_Exercise_: Print each entry in full, word for word, with no pictures in the result.

(Pictures paired with source code)

======

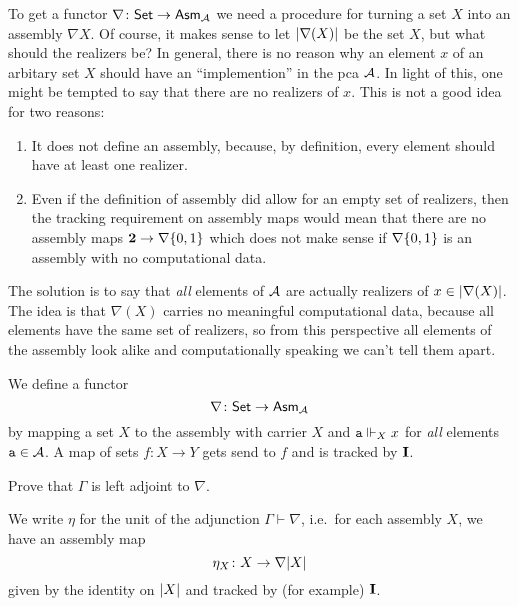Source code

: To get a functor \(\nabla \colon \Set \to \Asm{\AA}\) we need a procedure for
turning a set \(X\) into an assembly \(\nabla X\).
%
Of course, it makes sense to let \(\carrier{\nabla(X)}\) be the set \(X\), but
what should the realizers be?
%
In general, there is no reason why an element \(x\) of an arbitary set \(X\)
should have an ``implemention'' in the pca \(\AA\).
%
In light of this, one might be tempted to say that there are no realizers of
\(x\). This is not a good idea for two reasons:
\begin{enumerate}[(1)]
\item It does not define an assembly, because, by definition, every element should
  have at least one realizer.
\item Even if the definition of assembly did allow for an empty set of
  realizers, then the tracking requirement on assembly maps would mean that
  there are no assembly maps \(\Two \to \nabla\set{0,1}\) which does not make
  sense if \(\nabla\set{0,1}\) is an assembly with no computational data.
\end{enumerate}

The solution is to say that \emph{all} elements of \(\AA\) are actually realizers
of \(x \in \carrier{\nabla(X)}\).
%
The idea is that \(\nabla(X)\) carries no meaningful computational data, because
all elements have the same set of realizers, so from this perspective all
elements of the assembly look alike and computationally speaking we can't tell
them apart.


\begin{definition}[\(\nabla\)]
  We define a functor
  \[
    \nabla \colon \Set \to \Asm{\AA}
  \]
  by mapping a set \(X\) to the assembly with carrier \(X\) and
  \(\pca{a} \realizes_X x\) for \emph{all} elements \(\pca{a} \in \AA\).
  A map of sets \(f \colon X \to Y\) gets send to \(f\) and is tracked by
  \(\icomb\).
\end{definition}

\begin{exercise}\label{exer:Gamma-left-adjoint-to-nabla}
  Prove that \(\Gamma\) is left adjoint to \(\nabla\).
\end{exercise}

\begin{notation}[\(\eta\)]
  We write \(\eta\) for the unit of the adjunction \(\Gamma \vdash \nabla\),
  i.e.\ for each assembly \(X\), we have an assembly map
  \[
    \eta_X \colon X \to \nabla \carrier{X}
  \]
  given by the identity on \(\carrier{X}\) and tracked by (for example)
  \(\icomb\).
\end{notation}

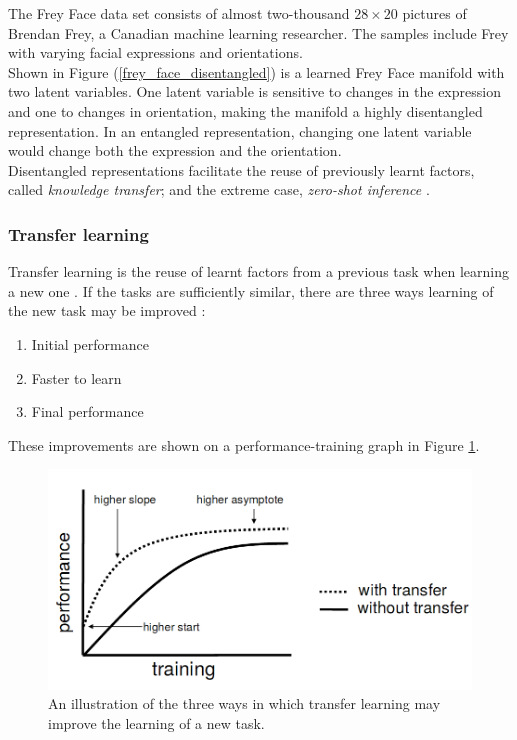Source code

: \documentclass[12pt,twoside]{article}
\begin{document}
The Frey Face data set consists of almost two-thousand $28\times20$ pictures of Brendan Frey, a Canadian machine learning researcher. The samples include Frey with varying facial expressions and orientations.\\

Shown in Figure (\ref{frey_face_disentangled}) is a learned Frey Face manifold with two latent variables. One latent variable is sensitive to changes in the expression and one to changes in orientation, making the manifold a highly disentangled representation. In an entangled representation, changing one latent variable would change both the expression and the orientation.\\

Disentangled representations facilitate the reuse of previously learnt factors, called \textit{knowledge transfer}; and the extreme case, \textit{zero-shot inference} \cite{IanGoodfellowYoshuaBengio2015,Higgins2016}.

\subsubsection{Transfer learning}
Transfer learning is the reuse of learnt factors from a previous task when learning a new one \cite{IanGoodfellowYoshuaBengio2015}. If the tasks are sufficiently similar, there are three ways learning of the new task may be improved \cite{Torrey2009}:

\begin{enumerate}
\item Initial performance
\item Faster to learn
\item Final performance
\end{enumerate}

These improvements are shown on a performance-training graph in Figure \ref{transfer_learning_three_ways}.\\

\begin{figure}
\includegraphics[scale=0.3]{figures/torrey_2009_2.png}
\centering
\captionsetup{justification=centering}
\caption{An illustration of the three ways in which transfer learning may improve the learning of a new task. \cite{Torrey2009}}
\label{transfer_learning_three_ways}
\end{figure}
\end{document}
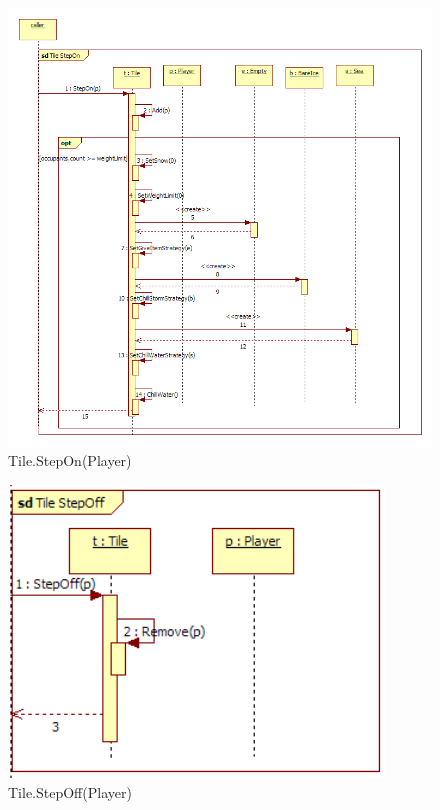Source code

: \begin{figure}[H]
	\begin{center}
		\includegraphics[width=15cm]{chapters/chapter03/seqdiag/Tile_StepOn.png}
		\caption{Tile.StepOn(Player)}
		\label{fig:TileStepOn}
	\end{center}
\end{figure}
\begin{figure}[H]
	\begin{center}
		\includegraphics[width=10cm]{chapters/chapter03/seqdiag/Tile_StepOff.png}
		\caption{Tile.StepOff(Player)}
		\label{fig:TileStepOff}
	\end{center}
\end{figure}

======

_Answer for this exercise_:
Source code

: To get a functor \(\nabla \colon \Set \to \Asm{\AA}\) we need a procedure for
turning a set \(X\) into an assembly \(\nabla X\).
%
Of course, it makes sense to let \(\carrier{\nabla(X)}\) be the set \(X\), but
what should the realizers be?
%
In general, there is no reason why an element \(x\) of an arbitary set \(X\)
should have an ``implemention'' in the pca \(\AA\).
%
In light of this, one might be tempted to say that there are no realizers of
\(x\). This is not a good idea for two reasons:
\begin{enumerate}[(1)]
\item It does not define an assembly, because, by definition, every element should
  have at least one realizer.
\item Even if the definition of assembly did allow for an empty set of
  realizers, then the tracking requirement on assembly maps would mean that
  there are no assembly maps \(\Two \to \nabla\set{0,1}\) which does not make
  sense if \(\nabla\set{0,1}\) is an assembly with no computational data.
\end{enumerate}

The solution is to say that \emph{all} elements of \(\AA\) are actually realizers
of \(x \in \carrier{\nabla(X)}\).
%
The idea is that \(\nabla(X)\) carries no meaningful computational data, because
all elements have the same set of realizers, so from this perspective all
elements of the assembly look alike and computationally speaking we can't tell
them apart.


\begin{definition}[\(\nabla\)]
  We define a functor
  \[
    \nabla \colon \Set \to \Asm{\AA}
  \]
  by mapping a set \(X\) to the assembly with carrier \(X\) and
  \(\pca{a} \realizes_X x\) for \emph{all} elements \(\pca{a} \in \AA\).
  A map of sets \(f \colon X \to Y\) gets send to \(f\) and is tracked by
  \(\icomb\).
\end{definition}

\begin{exercise}\label{exer:Gamma-left-adjoint-to-nabla}
  Prove that \(\Gamma\) is left adjoint to \(\nabla\).
\end{exercise}

\begin{notation}[\(\eta\)]
  We write \(\eta\) for the unit of the adjunction \(\Gamma \vdash \nabla\),
  i.e.\ for each assembly \(X\), we have an assembly map
  \[
    \eta_X \colon X \to \nabla \carrier{X}
  \]
  given by the identity on \(\carrier{X}\) and tracked by (for example)
  \(\icomb\).
\end{notation}

Source code

: \documentclass[12pt,twoside]{article}
\begin{document}
The Frey Face data set consists of almost two-thousand $28\times20$ pictures of Brendan Frey, a Canadian machine learning researcher. The samples include Frey with varying facial expressions and orientations.\\

Shown in Figure (\ref{frey_face_disentangled}) is a learned Frey Face manifold with two latent variables. One latent variable is sensitive to changes in the expression and one to changes in orientation, making the manifold a highly disentangled representation. In an entangled representation, changing one latent variable would change both the expression and the orientation.\\

Disentangled representations facilitate the reuse of previously learnt factors, called \textit{knowledge transfer}; and the extreme case, \textit{zero-shot inference} \cite{IanGoodfellowYoshuaBengio2015,Higgins2016}.

\subsubsection{Transfer learning}
Transfer learning is the reuse of learnt factors from a previous task when learning a new one \cite{IanGoodfellowYoshuaBengio2015}. If the tasks are sufficiently similar, there are three ways learning of the new task may be improved \cite{Torrey2009}:

\begin{enumerate}
\item Initial performance
\item Faster to learn
\item Final performance
\end{enumerate}

These improvements are shown on a performance-training graph in Figure \ref{transfer_learning_three_ways}.\\

\begin{figure}
\includegraphics[scale=0.3]{figures/torrey_2009_2.png}
\centering
\captionsetup{justification=centering}
\caption{An illustration of the three ways in which transfer learning may improve the learning of a new task. \cite{Torrey2009}}
\label{transfer_learning_three_ways}
\end{figure}
\end{document}
Source code

: \begin{figure}[H]
	\begin{center}
		\includegraphics[width=15cm]{chapters/chapter03/seqdiag/Tile_StepOn.png}
		\caption{Tile.StepOn(Player)}
		\label{fig:TileStepOn}
	\end{center}
\end{figure}
\begin{figure}[H]
	\begin{center}
		\includegraphics[width=10cm]{chapters/chapter03/seqdiag/Tile_StepOff.png}
		\caption{Tile.StepOff(Player)}
		\label{fig:TileStepOff}
	\end{center}
\end{figure}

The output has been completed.